====== DATA SUPPLIED ======

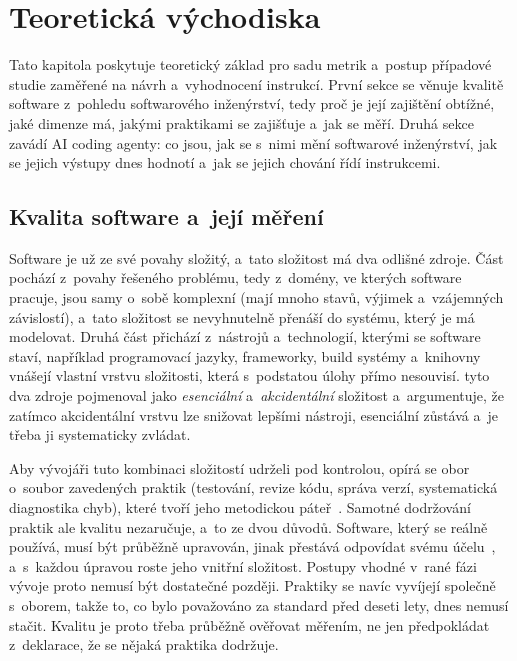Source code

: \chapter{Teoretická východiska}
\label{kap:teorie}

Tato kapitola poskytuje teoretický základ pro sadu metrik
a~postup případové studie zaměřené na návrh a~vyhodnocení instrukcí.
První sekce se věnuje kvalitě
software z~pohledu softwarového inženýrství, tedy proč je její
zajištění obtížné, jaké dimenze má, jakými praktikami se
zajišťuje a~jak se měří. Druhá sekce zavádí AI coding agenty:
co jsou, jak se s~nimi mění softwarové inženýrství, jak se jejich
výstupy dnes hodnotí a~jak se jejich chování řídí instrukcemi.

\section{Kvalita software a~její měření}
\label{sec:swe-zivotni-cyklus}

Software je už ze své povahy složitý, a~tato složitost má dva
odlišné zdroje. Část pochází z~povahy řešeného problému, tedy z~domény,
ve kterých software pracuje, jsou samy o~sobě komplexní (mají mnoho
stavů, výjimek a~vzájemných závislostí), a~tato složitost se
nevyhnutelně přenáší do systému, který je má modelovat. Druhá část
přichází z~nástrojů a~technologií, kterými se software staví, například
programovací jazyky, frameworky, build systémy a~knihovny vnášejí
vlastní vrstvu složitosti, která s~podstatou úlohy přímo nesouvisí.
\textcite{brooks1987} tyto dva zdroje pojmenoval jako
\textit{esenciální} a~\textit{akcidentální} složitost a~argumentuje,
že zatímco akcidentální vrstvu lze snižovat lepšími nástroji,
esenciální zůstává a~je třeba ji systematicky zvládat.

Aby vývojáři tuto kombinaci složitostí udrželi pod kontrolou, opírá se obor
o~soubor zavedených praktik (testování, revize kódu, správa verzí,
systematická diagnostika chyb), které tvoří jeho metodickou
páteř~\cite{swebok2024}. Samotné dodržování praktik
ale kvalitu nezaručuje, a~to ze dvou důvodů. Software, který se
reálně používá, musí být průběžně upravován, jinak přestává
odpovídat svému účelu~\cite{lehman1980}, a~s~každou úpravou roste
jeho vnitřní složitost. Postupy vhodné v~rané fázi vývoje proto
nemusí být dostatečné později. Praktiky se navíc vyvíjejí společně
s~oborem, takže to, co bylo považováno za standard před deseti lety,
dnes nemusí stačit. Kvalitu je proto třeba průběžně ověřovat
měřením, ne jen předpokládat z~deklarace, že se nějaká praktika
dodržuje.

======

YOUR OBJECTIVE
Each of the records above needs to be transcribed exactly, apart from its pictures.

WRITTEN RESPONSE
Source code

: \chapter{Teoretická východiska}
\label{kap:teorie}

Tato kapitola poskytuje teoretický základ pro sadu metrik
a~postup případové studie zaměřené na návrh a~vyhodnocení instrukcí.
První sekce se věnuje kvalitě
software z~pohledu softwarového inženýrství, tedy proč je její
zajištění obtížné, jaké dimenze má, jakými praktikami se
zajišťuje a~jak se měří. Druhá sekce zavádí AI coding agenty:
co jsou, jak se s~nimi mění softwarové inženýrství, jak se jejich
výstupy dnes hodnotí a~jak se jejich chování řídí instrukcemi.

\section{Kvalita software a~její měření}
\label{sec:swe-zivotni-cyklus}

Software je už ze své povahy složitý, a~tato složitost má dva
odlišné zdroje. Část pochází z~povahy řešeného problému, tedy z~domény,
ve kterých software pracuje, jsou samy o~sobě komplexní (mají mnoho
stavů, výjimek a~vzájemných závislostí), a~tato složitost se
nevyhnutelně přenáší do systému, který je má modelovat. Druhá část
přichází z~nástrojů a~technologií, kterými se software staví, například
programovací jazyky, frameworky, build systémy a~knihovny vnášejí
vlastní vrstvu složitosti, která s~podstatou úlohy přímo nesouvisí.
\textcite{brooks1987} tyto dva zdroje pojmenoval jako
\textit{esenciální} a~\textit{akcidentální} složitost a~argumentuje,
že zatímco akcidentální vrstvu lze snižovat lepšími nástroji,
esenciální zůstává a~je třeba ji systematicky zvládat.

Aby vývojáři tuto kombinaci složitostí udrželi pod kontrolou, opírá se obor
o~soubor zavedených praktik (testování, revize kódu, správa verzí,
systematická diagnostika chyb), které tvoří jeho metodickou
páteř~\cite{swebok2024}. Samotné dodržování praktik
ale kvalitu nezaručuje, a~to ze dvou důvodů. Software, který se
reálně používá, musí být průběžně upravován, jinak přestává
odpovídat svému účelu~\cite{lehman1980}, a~s~každou úpravou roste
jeho vnitřní složitost. Postupy vhodné v~rané fázi vývoje proto
nemusí být dostatečné později. Praktiky se navíc vyvíjejí společně
s~oborem, takže to, co bylo považováno za standard před deseti lety,
dnes nemusí stačit. Kvalitu je proto třeba průběžně ověřovat
měřením, ne jen předpokládat z~deklarace, že se nějaká praktika
dodržuje.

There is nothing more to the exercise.